Saved data entries
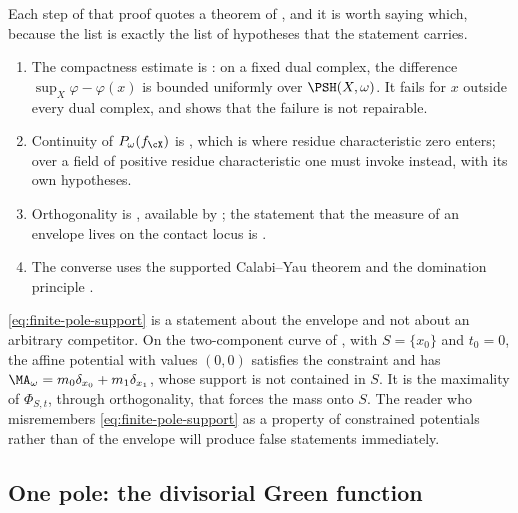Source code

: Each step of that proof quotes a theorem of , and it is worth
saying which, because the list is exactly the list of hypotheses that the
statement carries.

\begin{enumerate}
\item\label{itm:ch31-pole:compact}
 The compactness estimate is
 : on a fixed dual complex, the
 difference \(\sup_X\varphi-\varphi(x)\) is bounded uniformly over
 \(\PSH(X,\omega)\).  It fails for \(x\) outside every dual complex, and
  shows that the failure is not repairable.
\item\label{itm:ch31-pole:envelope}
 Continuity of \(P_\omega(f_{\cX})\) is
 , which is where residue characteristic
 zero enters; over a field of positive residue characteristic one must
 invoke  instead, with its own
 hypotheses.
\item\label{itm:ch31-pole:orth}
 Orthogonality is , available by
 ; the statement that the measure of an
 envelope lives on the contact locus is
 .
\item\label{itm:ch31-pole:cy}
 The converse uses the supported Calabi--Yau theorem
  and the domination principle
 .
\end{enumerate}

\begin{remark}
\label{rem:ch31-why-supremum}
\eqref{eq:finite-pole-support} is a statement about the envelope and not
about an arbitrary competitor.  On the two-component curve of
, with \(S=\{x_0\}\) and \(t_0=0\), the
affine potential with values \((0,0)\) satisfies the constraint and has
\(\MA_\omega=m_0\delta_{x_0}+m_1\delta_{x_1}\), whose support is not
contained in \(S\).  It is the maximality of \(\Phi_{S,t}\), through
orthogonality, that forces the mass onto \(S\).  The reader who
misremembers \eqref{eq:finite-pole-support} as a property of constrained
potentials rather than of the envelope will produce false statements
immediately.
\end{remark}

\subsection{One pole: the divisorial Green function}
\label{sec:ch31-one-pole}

==

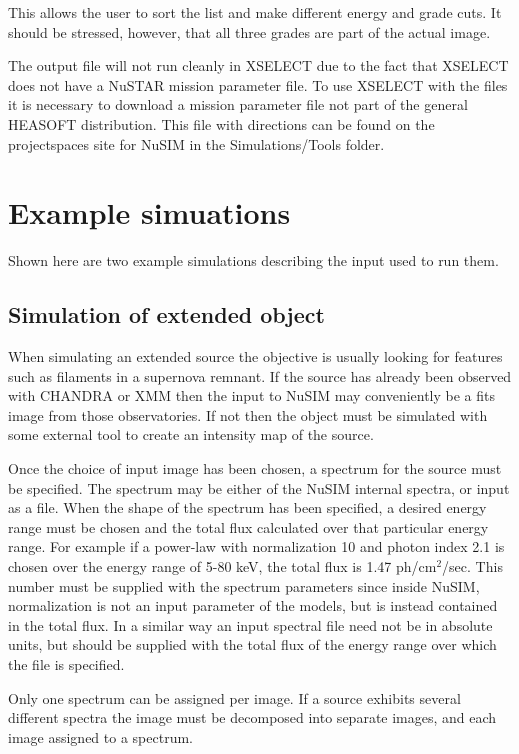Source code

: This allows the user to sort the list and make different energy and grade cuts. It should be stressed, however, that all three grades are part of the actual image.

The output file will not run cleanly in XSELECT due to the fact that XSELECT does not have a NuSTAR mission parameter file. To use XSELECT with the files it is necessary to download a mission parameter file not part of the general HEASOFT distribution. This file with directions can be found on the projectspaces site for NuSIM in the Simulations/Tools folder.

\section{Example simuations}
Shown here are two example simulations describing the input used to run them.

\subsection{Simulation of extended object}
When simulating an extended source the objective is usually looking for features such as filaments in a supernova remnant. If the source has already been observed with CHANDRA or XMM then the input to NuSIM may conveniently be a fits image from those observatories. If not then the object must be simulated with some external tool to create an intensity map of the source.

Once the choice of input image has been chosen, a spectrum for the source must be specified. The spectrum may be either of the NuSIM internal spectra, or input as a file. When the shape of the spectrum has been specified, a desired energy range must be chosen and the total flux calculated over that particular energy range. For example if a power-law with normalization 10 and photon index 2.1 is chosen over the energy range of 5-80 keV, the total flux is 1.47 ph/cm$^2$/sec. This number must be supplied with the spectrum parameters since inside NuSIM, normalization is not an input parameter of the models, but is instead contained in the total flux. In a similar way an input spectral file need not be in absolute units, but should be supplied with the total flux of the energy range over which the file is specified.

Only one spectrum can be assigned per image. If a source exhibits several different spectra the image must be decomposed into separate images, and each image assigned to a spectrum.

* REQUIRED ACTION
Among the records, find each line where the word "should" occurs, and copy it.

* SOLUTION TO THIS EXERCISE
: This allows the user to sort the list and make different energy and grade cuts. It should be stressed, however, that all three grades are part of the actual image.
Once the choice of input image has been chosen, a spectrum for the source must be specified. The spectrum may be either of the NuSIM internal spectra, or input as a file. When the shape of the spectrum has been specified, a desired energy range must be chosen and the total flux calculated over that particular energy range. For example if a power-law with normalization 10 and photon index 2.1 is chosen over the energy range of 5-80 keV, the total flux is 1.47 ph/cm$^2$/sec. This number must be supplied with the spectrum parameters since inside NuSIM, normalization is not an input parameter of the models, but is instead contained in the total flux. In a similar way an input spectral file need not be in absolute units, but should be supplied with the total flux of the energy range over which the file is specified.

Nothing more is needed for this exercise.